Case Study · 2019 – 22
An enterprise platform that replaced paper-based SOPs with a real-time, collaborative execution environment used by GSOC teams at Johnson Controls and Microsoft to run bomb threats, executive duress and life-safety incidents.

When a fire alarm triggered in an office, a security monitor had to find the right SOP, the right building, the right version, the right escalation path, in a physical paper file, while the clock was running. Paper procedures couldn't be updated in real time, shared across remote operators, or audited reliably. A missed step in a duress or bomb-threat SOP isn't a workflow inconvenience; it's a physical safety risk. That reality shaped every decision: clarity over cleverness, explicit over assumed, auditable over convenient.
Before walking through how the product evolved, this is the surface itself: SOP attributes on the left, the task feed in the centre, location and template metadata beneath. Every decision in the phases below maps back to a region of this page, so it's worth orienting once.
Get the core execution loop right before adding anything else. Each task lived in a card that collapsed to a single status line so operators scanning 20+ tasks could orient instantly, and expanded to reveal the form with Submit and Skip. Every state, pending, in-progress, restricted, completed, was readable without interaction. The sidebar held SOP attributes; the right panel held the task feed. Intentionally minimal.
Walkthroughs after launch showed analysts leaving the app mid-incident to look up location details and contacts elsewhere, breaking focus at the worst possible moment. I brought a location panel, live points of contact with one-tap call / Teams / email, and SOP template metadata directly into the page. The PDF export shipped here too, answering a long-standing compliance ask from supervisors.
As the platform scaled to multi-region use, the two-column layout couldn't show how work was divided across a distributed team. I moved to a three-column model, SOP metadata, task columns grouped by workflow stage, and a review-and-close column, that mirrored how teams actually split responsibility during a live incident. A check-updates badge flagged when a remote colleague had acted on a shared task, cutting duplicate and conflicting submissions.
The same template often ran across multiple locations, with input/output variables, instance prefixes and process ownership defined per instance. Technically the most complex design challenge on the project. I prototyped the full configuration flow in Axure across five progressive states and used it to align the PM and engineering lead before any build, saving weeks of rework.
Every feature ticket had the same skeleton: what is it, why is it needed, impact of not having it, minimum required, nice to have, UX considerations. Developers had enough context to make good decisions without me in every standup, design intent survived a fast release cadence, and by Phase 3 the format was team practice.
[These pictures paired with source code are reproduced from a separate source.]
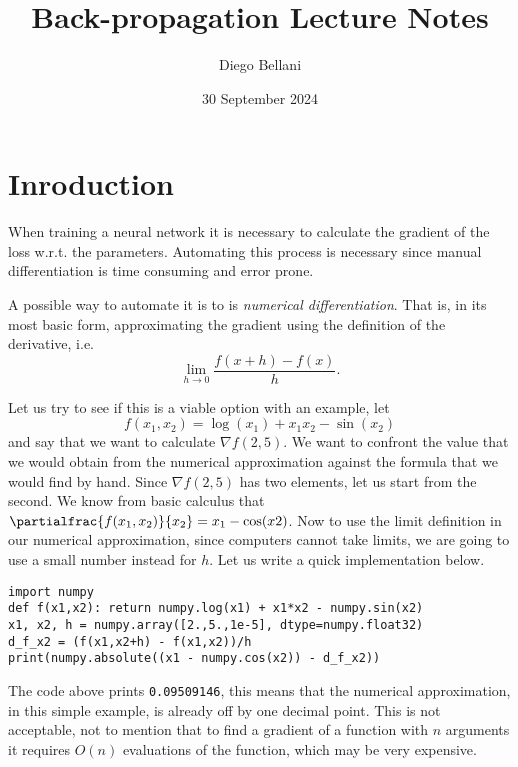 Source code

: \documentclass{article}
\title{Back-propagation Lecture Notes}
\author{Diego Bellani}
\date{30 September 2024}
\begin{document}
\maketitle

\section{Inroduction}

When training a neural network it is necessary to calculate the gradient of the
loss w.r.t. the parameters. Automating this process is necessary since manual
differentiation is time consuming and error prone.

A possible way to automate it is to is \emph{numerical differentiation}. That
is, in its most basic form, approximating the gradient using the definition of
the derivative, i.e. \[\lim_{h \to 0} \frac{f(x+h)-f(x)} h.\]

Let us try to see if this is a viable option with an example, let
\begin{equation}
f(x_1, x_2) = \log(x_1)+x_1x_2-\sin(x_2) \label{eqn:example}
\end{equation}
and say that we want to calculate \(\nabla{f(2,5)}\). We want to confront the
value that we would obtain from the numerical approximation against the formula
that we would find by hand. Since \(\nabla{f(2,5)}\) has two elements, let us
start from the second. We know from basic calculus that
\(\partialfrac{f(x_1,x_2)}{x_2} = x_1-\cos(x2)\). Now to use the limit
definition in our numerical approximation, since computers cannot take limits,
we are going to use a small number instead for \(h\). Let us write a quick
implementation below.

\begin{verbatim}
import numpy
def f(x1,x2): return numpy.log(x1) + x1*x2 - numpy.sin(x2)
x1, x2, h = numpy.array([2.,5.,1e-5], dtype=numpy.float32)
d_f_x2 = (f(x1,x2+h) - f(x1,x2))/h
print(numpy.absolute((x1 - numpy.cos(x2)) - d_f_x2))
\end{verbatim}

The code above prints \texttt{0.09509146}, this means that the numerical
approximation, in this simple example, is already off by one decimal point.
This is not acceptable, not to mention that to find a gradient of a function
with \(n\) arguments it requires \(O(n)\) evaluations of the function, which may
be very expensive.
\end{document}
While working on some previous products, we faced challenges regarding consistency and repeated design and dev efforts by creating multiple copies of design elements. So, we decided to make a universal design library for all the JCI products. Components, app bars, modals, tokens and patterns were defined once and consumed across teams, which cut review cycles and gave every JCI product a recognisable, accessible baseline.
Safety-critical design isn't about interaction complexity, it's about the cost of getting it wrong. A poorly labelled button in a standard product causes frustration; the same mistake in a live bomb-threat response causes someone to hesitate or act on the wrong information. I stopped asking 'is this understandable?' and started asking 'is this unambiguous to someone already stressed, under time pressure, managing three things at once?' Different question, different answers.